═════ SOURCE DATA ═════

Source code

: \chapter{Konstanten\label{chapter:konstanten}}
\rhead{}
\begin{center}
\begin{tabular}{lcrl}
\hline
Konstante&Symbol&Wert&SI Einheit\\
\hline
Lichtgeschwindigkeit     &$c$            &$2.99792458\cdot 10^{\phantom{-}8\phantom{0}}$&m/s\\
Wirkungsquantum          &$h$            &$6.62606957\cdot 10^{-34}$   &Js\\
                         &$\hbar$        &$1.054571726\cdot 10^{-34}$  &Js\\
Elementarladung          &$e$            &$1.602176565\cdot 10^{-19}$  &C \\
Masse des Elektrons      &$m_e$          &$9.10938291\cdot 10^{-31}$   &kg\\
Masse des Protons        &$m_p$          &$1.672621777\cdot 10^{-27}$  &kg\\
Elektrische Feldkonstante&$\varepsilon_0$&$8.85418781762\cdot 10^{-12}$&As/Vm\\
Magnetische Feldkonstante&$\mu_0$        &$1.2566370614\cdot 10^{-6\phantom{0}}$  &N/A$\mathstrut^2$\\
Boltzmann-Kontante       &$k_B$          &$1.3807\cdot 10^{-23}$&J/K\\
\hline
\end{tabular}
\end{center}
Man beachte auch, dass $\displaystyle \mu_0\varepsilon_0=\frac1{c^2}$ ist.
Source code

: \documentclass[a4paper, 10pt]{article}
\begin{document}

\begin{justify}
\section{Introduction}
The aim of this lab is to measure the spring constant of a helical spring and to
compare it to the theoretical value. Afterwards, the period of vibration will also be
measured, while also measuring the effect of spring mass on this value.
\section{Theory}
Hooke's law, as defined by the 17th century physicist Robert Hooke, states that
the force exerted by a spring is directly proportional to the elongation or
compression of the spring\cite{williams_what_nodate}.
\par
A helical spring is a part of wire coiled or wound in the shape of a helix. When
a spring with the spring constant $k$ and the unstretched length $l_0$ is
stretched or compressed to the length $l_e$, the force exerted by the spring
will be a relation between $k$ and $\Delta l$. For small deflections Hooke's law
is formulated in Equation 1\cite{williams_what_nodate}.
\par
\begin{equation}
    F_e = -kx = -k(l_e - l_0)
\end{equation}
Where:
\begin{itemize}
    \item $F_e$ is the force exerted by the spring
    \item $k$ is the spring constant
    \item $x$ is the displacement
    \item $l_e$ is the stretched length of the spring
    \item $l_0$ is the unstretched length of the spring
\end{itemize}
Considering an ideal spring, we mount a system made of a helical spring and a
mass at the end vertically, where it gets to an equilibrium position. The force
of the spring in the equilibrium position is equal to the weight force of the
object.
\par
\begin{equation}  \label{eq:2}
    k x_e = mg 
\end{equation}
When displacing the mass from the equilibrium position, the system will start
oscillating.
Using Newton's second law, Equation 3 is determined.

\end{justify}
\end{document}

═════

Only an exact retyping of the full data will do.

ANSWER:
Source code

: \chapter{Konstanten\label{chapter:konstanten}}
\rhead{}
\begin{center}
\begin{tabular}{lcrl}
\hline
Konstante&Symbol&Wert&SI Einheit\\
\hline
Lichtgeschwindigkeit     &$c$            &$2.99792458\cdot 10^{\phantom{-}8\phantom{0}}$&m/s\\
Wirkungsquantum          &$h$            &$6.62606957\cdot 10^{-34}$   &Js\\
                         &$\hbar$        &$1.054571726\cdot 10^{-34}$  &Js\\
Elementarladung          &$e$            &$1.602176565\cdot 10^{-19}$  &C \\
Masse des Elektrons      &$m_e$          &$9.10938291\cdot 10^{-31}$   &kg\\
Masse des Protons        &$m_p$          &$1.672621777\cdot 10^{-27}$  &kg\\
Elektrische Feldkonstante&$\varepsilon_0$&$8.85418781762\cdot 10^{-12}$&As/Vm\\
Magnetische Feldkonstante&$\mu_0$        &$1.2566370614\cdot 10^{-6\phantom{0}}$  &N/A$\mathstrut^2$\\
Boltzmann-Kontante       &$k_B$          &$1.3807\cdot 10^{-23}$&J/K\\
\hline
\end{tabular}
\end{center}
Man beachte auch, dass $\displaystyle \mu_0\varepsilon_0=\frac1{c^2}$ ist.
Source code

: \documentclass[a4paper, 10pt]{article}
\begin{document}

\begin{justify}
\section{Introduction}
The aim of this lab is to measure the spring constant of a helical spring and to
compare it to the theoretical value. Afterwards, the period of vibration will also be
measured, while also measuring the effect of spring mass on this value.
\section{Theory}
Hooke's law, as defined by the 17th century physicist Robert Hooke, states that
the force exerted by a spring is directly proportional to the elongation or
compression of the spring\cite{williams_what_nodate}.
\par
A helical spring is a part of wire coiled or wound in the shape of a helix. When
a spring with the spring constant $k$ and the unstretched length $l_0$ is
stretched or compressed to the length $l_e$, the force exerted by the spring
will be a relation between $k$ and $\Delta l$. For small deflections Hooke's law
is formulated in Equation 1\cite{williams_what_nodate}.
\par
\begin{equation}
    F_e = -kx = -k(l_e - l_0)
\end{equation}
Where:
\begin{itemize}
    \item $F_e$ is the force exerted by the spring
    \item $k$ is the spring constant
    \item $x$ is the displacement
    \item $l_e$ is the stretched length of the spring
    \item $l_0$ is the unstretched length of the spring
\end{itemize}
Considering an ideal spring, we mount a system made of a helical spring and a
mass at the end vertically, where it gets to an equilibrium position. The force
of the spring in the equilibrium position is equal to the weight force of the
object.
\par
\begin{equation}  \label{eq:2}
    k x_e = mg 
\end{equation}
When displacing the mass from the equilibrium position, the system will start
oscillating.
Using Newton's second law, Equation 3 is determined.

\end{justify}
\end{document}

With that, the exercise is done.